> **Assigned task**
With the exception of the pictures, transcribe the entire listing exactly.

> **Data for analysis**
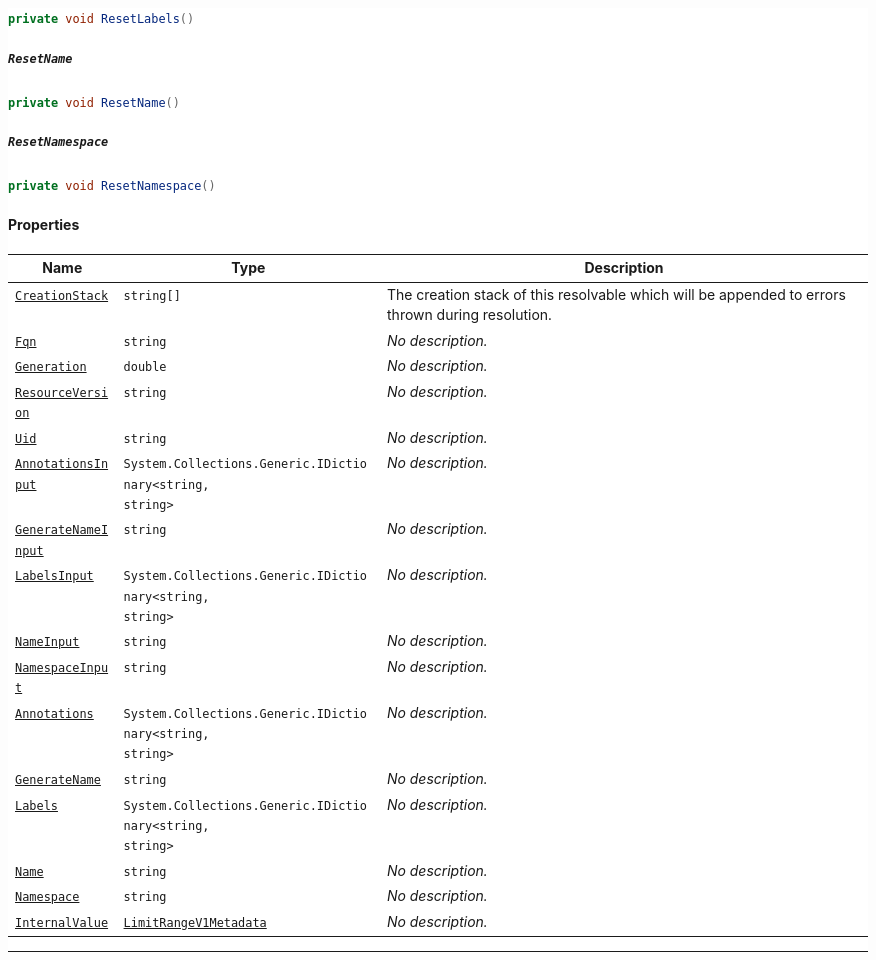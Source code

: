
 ```csharp
private void ResetLabels()
```

##### `ResetName` <a name="ResetName" id="@cdktf/provider-kubernetes.limitRangeV1.LimitRangeV1MetadataOutputReference.resetName"></a>

```csharp
private void ResetName()
```

##### `ResetNamespace` <a name="ResetNamespace" id="@cdktf/provider-kubernetes.limitRangeV1.LimitRangeV1MetadataOutputReference.resetNamespace"></a>

```csharp
private void ResetNamespace()
```


#### Properties <a name="Properties" id="Properties"></a>

| **Name** | **Type** | **Description** |
| --- | --- | --- |
| <code><a href="#@cdktf/provider-kubernetes.limitRangeV1.LimitRangeV1MetadataOutputReference.property.creationStack">CreationStack</a></code> | <code>string[]</code> | The creation stack of this resolvable which will be appended to errors thrown during resolution. |
| <code><a href="#@cdktf/provider-kubernetes.limitRangeV1.LimitRangeV1MetadataOutputReference.property.fqn">Fqn</a></code> | <code>string</code> | *No description.* |
| <code><a href="#@cdktf/provider-kubernetes.limitRangeV1.LimitRangeV1MetadataOutputReference.property.generation">Generation</a></code> | <code>double</code> | *No description.* |
| <code><a href="#@cdktf/provider-kubernetes.limitRangeV1.LimitRangeV1MetadataOutputReference.property.resourceVersion">ResourceVersion</a></code> | <code>string</code> | *No description.* |
| <code><a href="#@cdktf/provider-kubernetes.limitRangeV1.LimitRangeV1MetadataOutputReference.property.uid">Uid</a></code> | <code>string</code> | *No description.* |
| <code><a href="#@cdktf/provider-kubernetes.limitRangeV1.LimitRangeV1MetadataOutputReference.property.annotationsInput">AnnotationsInput</a></code> | <code>System.Collections.Generic.IDictionary<string, string></code> | *No description.* |
| <code><a href="#@cdktf/provider-kubernetes.limitRangeV1.LimitRangeV1MetadataOutputReference.property.generateNameInput">GenerateNameInput</a></code> | <code>string</code> | *No description.* |
| <code><a href="#@cdktf/provider-kubernetes.limitRangeV1.LimitRangeV1MetadataOutputReference.property.labelsInput">LabelsInput</a></code> | <code>System.Collections.Generic.IDictionary<string, string></code> | *No description.* |
| <code><a href="#@cdktf/provider-kubernetes.limitRangeV1.LimitRangeV1MetadataOutputReference.property.nameInput">NameInput</a></code> | <code>string</code> | *No description.* |
| <code><a href="#@cdktf/provider-kubernetes.limitRangeV1.LimitRangeV1MetadataOutputReference.property.namespaceInput">NamespaceInput</a></code> | <code>string</code> | *No description.* |
| <code><a href="#@cdktf/provider-kubernetes.limitRangeV1.LimitRangeV1MetadataOutputReference.property.annotations">Annotations</a></code> | <code>System.Collections.Generic.IDictionary<string, string></code> | *No description.* |
| <code><a href="#@cdktf/provider-kubernetes.limitRangeV1.LimitRangeV1MetadataOutputReference.property.generateName">GenerateName</a></code> | <code>string</code> | *No description.* |
| <code><a href="#@cdktf/provider-kubernetes.limitRangeV1.LimitRangeV1MetadataOutputReference.property.labels">Labels</a></code> | <code>System.Collections.Generic.IDictionary<string, string></code> | *No description.* |
| <code><a href="#@cdktf/provider-kubernetes.limitRangeV1.LimitRangeV1MetadataOutputReference.property.name">Name</a></code> | <code>string</code> | *No description.* |
| <code><a href="#@cdktf/provider-kubernetes.limitRangeV1.LimitRangeV1MetadataOutputReference.property.namespace">Namespace</a></code> | <code>string</code> | *No description.* |
| <code><a href="#@cdktf/provider-kubernetes.limitRangeV1.LimitRangeV1MetadataOutputReference.property.internalValue">InternalValue</a></code> | <code><a href="#@cdktf/provider-kubernetes.limitRangeV1.LimitRangeV1Metadata">LimitRangeV1Metadata</a></code> | *No description.* |

---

> **Result of this exercise**
Source code

:
 ```csharp
private void ResetLabels()
```

##### `ResetName` <a name="ResetName" id="@cdktf/provider-kubernetes.limitRangeV1.LimitRangeV1MetadataOutputReference.resetName"></a>

```csharp
private void ResetName()
```

##### `ResetNamespace` <a name="ResetNamespace" id="@cdktf/provider-kubernetes.limitRangeV1.LimitRangeV1MetadataOutputReference.resetNamespace"></a>

```csharp
private void ResetNamespace()
```


#### Properties <a name="Properties" id="Properties"></a>

| **Name** | **Type** | **Description** |
| --- | --- | --- |
| <code><a href="#@cdktf/provider-kubernetes.limitRangeV1.LimitRangeV1MetadataOutputReference.property.creationStack">CreationStack</a></code> | <code>string[]</code> | The creation stack of this resolvable which will be appended to errors thrown during resolution. |
| <code><a href="#@cdktf/provider-kubernetes.limitRangeV1.LimitRangeV1MetadataOutputReference.property.fqn">Fqn</a></code> | <code>string</code> | *No description.* |
| <code><a href="#@cdktf/provider-kubernetes.limitRangeV1.LimitRangeV1MetadataOutputReference.property.generation">Generation</a></code> | <code>double</code> | *No description.* |
| <code><a href="#@cdktf/provider-kubernetes.limitRangeV1.LimitRangeV1MetadataOutputReference.property.resourceVersion">ResourceVersion</a></code> | <code>string</code> | *No description.* |
| <code><a href="#@cdktf/provider-kubernetes.limitRangeV1.LimitRangeV1MetadataOutputReference.property.uid">Uid</a></code> | <code>string</code> | *No description.* |
| <code><a href="#@cdktf/provider-kubernetes.limitRangeV1.LimitRangeV1MetadataOutputReference.property.annotationsInput">AnnotationsInput</a></code> | <code>System.Collections.Generic.IDictionary<string, string></code> | *No description.* |
| <code><a href="#@cdktf/provider-kubernetes.limitRangeV1.LimitRangeV1MetadataOutputReference.property.generateNameInput">GenerateNameInput</a></code> | <code>string</code> | *No description.* |
| <code><a href="#@cdktf/provider-kubernetes.limitRangeV1.LimitRangeV1MetadataOutputReference.property.labelsInput">LabelsInput</a></code> | <code>System.Collections.Generic.IDictionary<string, string></code> | *No description.* |
| <code><a href="#@cdktf/provider-kubernetes.limitRangeV1.LimitRangeV1MetadataOutputReference.property.nameInput">NameInput</a></code> | <code>string</code> | *No description.* |
| <code><a href="#@cdktf/provider-kubernetes.limitRangeV1.LimitRangeV1MetadataOutputReference.property.namespaceInput">NamespaceInput</a></code> | <code>string</code> | *No description.* |
| <code><a href="#@cdktf/provider-kubernetes.limitRangeV1.LimitRangeV1MetadataOutputReference.property.annotations">Annotations</a></code> | <code>System.Collections.Generic.IDictionary<string, string></code> | *No description.* |
| <code><a href="#@cdktf/provider-kubernetes.limitRangeV1.LimitRangeV1MetadataOutputReference.property.generateName">GenerateName</a></code> | <code>string</code> | *No description.* |
| <code><a href="#@cdktf/provider-kubernetes.limitRangeV1.LimitRangeV1MetadataOutputReference.property.labels">Labels</a></code> | <code>System.Collections.Generic.IDictionary<string, string></code> | *No description.* |
| <code><a href="#@cdktf/provider-kubernetes.limitRangeV1.LimitRangeV1MetadataOutputReference.property.name">Name</a></code> | <code>string</code> | *No description.* |
| <code><a href="#@cdktf/provider-kubernetes.limitRangeV1.LimitRangeV1MetadataOutputReference.property.namespace">Namespace</a></code> | <code>string</code> | *No description.* |
| <code><a href="#@cdktf/provider-kubernetes.limitRangeV1.LimitRangeV1MetadataOutputReference.property.internalValue">InternalValue</a></code> | <code><a href="#@cdktf/provider-kubernetes.limitRangeV1.LimitRangeV1Metadata">LimitRangeV1Metadata</a></code> | *No description.* |

---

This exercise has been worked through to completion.